Horny bastard. It was so nice to know teen boys were the same, whether gay or straight or somewhere in between.

Club Amsterdam was a hell of a place to invite a sixteen year old girl, though. It was a strip club that tried to present itself as classy and exclusive, but really only its even more absurd prices and large building separated it from its competition. Supposedly its dancers were “screened”, but for what Roan didn’t know – STDs, dependent children, track marks, well tucked away dicks? No idea. He wasn’t looking forward to going there.

Then there was the added problem that Darren would probably have his bodyguards with him, as silly as that was. As soon as he realized he wasn’t Chelsea, he’d order then to sling him out. He needed something to tip the balance, something that would make them pause and not be so fast to act. He needed bodyguards of his own.

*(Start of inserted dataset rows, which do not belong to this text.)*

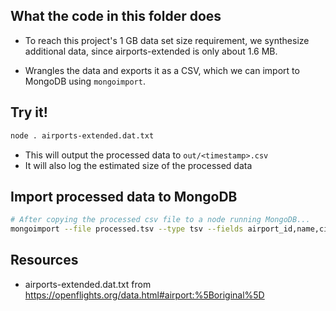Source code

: ## What the code in this folder does

- To reach this project's 1 GB data set size requirement, we synthesize additional data, since airports-extended is only about 1.6 MB. 
 
- Wrangles the data and exports it as a CSV, which we can import to MongoDB using ``mongoimport``.


## Try it!

```bash
node . airports-extended.dat.txt
```
- This will output the processed data to ``out/<timestamp>.csv``
- It will also log the estimated size of the processed data

## Import processed data to MongoDB
```bash
# After copying the processed csv file to a node running MongoDB...
mongoimport --file processed.tsv --type tsv --fields airport_id,name,city,country,iata,icao,altitude,timezone,dst,tz,type,source,lonLat --db project --collection openflight --username team --password nosql --authenticationDatabase admin
```

## Resources
- airports-extended.dat.txt from https://openflights.org/data.html#airport:%5Boriginal%5D
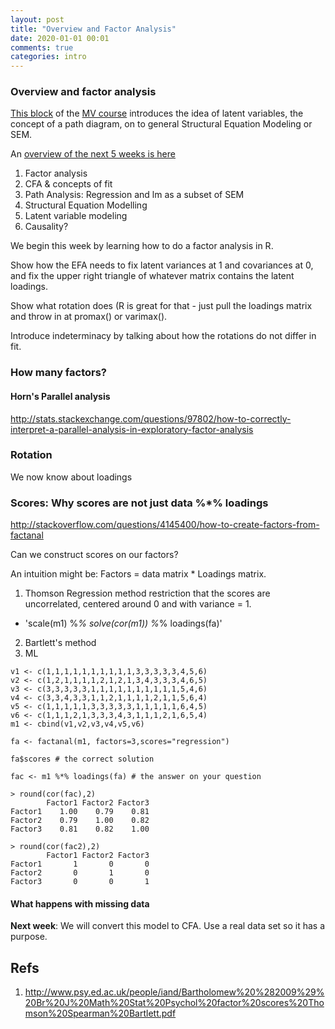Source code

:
 ```yaml
---
layout: post
title: "Overview and Factor Analysis"
date: 2020-01-01 00:01
comments: true
categories: intro
---
```


<a name="top"></a>
### Overview and factor analysis

[This block](http://tbates.github.io/Multivariate-Stats-Course) of the [MV course](http://www.drps.ed.ac.uk/current/dpt/cxpsyl11054.htm) introduces the idea of latent variables, the concept of a path diagram, on to general Structural Equation Modeling or SEM.

An [overview of the next 5 weeks is here](http://tbates.github.io/Multivariate-Stats-Course/intro/2020/12/01/outline.html)

1. Factor analysis
2. CFA & concepts of fit
3. Path Analysis: Regression and lm as a subset of SEM
4. Structural Equation Modelling
5. Latent variable modeling
6. Causality?


We begin this week by learning how to do a factor analysis in R.

Show how the EFA needs to fix latent variances at 1 and covariances at 0, and fix the upper right triangle of whatever matrix contains the latent loadings.

Show what rotation does (R is great for that - just pull the loadings matrix and throw in at promax() or varimax().

Introduce indeterminacy by talking about how the rotations do not differ in fit.

### How many factors?
#### Horn's Parallel analysis

http://stats.stackexchange.com/questions/97802/how-to-correctly-interpret-a-parallel-analysis-in-exploratory-factor-analysis

### Rotation

We now know about loadings

### Scores: Why scores are not just data %*% loadings

http://stackoverflow.com/questions/4145400/how-to-create-factors-from-factanal

Can we construct scores on our factors?

An intuition might be: Factors = data matrix * Loadings matrix.

1. Thomson Regression method restriction that the scores are uncorrelated, centered around 0 and with variance = 1.
 * 'scale(m1) %*% solve(cor(m1)) %*% loadings(fa)'
2. Bartlett's method
3. ML


```splus
v1 <- c(1,1,1,1,1,1,1,1,1,1,3,3,3,3,3,4,5,6)
v2 <- c(1,2,1,1,1,1,2,1,2,1,3,4,3,3,3,4,6,5)
v3 <- c(3,3,3,3,3,1,1,1,1,1,1,1,1,1,1,5,4,6)
v4 <- c(3,3,4,3,3,1,1,2,1,1,1,1,2,1,1,5,6,4)
v5 <- c(1,1,1,1,1,3,3,3,3,3,1,1,1,1,1,6,4,5)
v6 <- c(1,1,1,2,1,3,3,3,4,3,1,1,1,2,1,6,5,4)
m1 <- cbind(v1,v2,v3,v4,v5,v6)

fa <- factanal(m1, factors=3,scores="regression")

fa$scores # the correct solution

fac <- m1 %*% loadings(fa) # the answer on your question
```

```splus
> round(cor(fac),2)
        Factor1 Factor2 Factor3
Factor1    1.00    0.79    0.81
Factor2    0.79    1.00    0.82
Factor3    0.81    0.82    1.00

> round(cor(fac2),2)
        Factor1 Factor2 Factor3
Factor1       1       0       0
Factor2       0       1       0
Factor3       0       0       1
```

#### What happens with missing data

**Next week**: We will convert this model to CFA. Use a real data set so it has a purpose.


## Refs
1. http://www.psy.ed.ac.uk/people/iand/Bartholomew%20%282009%29%20Br%20J%20Math%20Stat%20Psychol%20factor%20scores%20Thomson%20Spearman%20Bartlett.pdf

Well, that was a no brainer, wasn’t it?

He called Grey, who picked up almost immediately, and sounded very chipper. No hangover for him – he had the alcohol tolerance of Charles Bukowski. (Or maybe he didn’t drink that much – come to think of it, he could only remember him having three alcoholic drinks last night. Mostly he drank water.) Roan asked him how everyone else was doing, and he said everyone else was fine, save for Zach, who was greener than Shrek, but who was surprised there? Anyways, Roan told him the deal: he had to question a kid who always traveled with professional goons, ex-military bodyguards who probably mainlined steroids for breakfast and were most likely armed. He really didn’t want to get into a fight with them, all he wanted was a stalemate. Would he be interested? “Oh hell yeah,” Grey volunteered almost instantly. “Should I pick you up?”

“You know where Club Amsterdam is?”

“We took Carty there for his birthday last year.”

He had no idea who Carty was. Probably an unmet teammate. “How was it?”

“Weird. How can a strip club be arrogant?”

Roan had no answer for that. Did anyone?

He put in a call to Holden, who said he thought he had some leads, but until he tracked a solid one down he was not going to get his hopes up. Holden was being elusive for some reason, and Roan really didn’t trust it. Trying to pry it out of him turned out to be wasted time, as he claimed a client at three and begged off. Roan bet there was no client. What was that bastard up to? Yes, he was a surprisingly good investigator, but he just got stabbed going off on his own. Did he want history to repeat itself?

Before totally committing to this course, Roan tried to get in touch with the Brewsters again. No dice. He couldn’t get past the receptionist, no matter what lie he tried on. He found that Hatcher had called and left him a message. The bank had called to say that Jordan’s card had been used last night (yes, he had a credit card at his age – unbelievable), and the it was used at … Club Amsterdam. Huh. What was going on there? Roan felt better about this deception now.

Grey picked him at five thirty, when Dylan was gone – Roan hadn’t wanted to tell Dylan what he was up to. To his surprise, Tank was in the car as well. “You need at least two,”  Grey said, referring to bodyguards. “Scott woulda come, but he promised his girl he’d take her out tonight.”

“His girl?” Roan repeated. He had a girlfriend, all this time? The little slut.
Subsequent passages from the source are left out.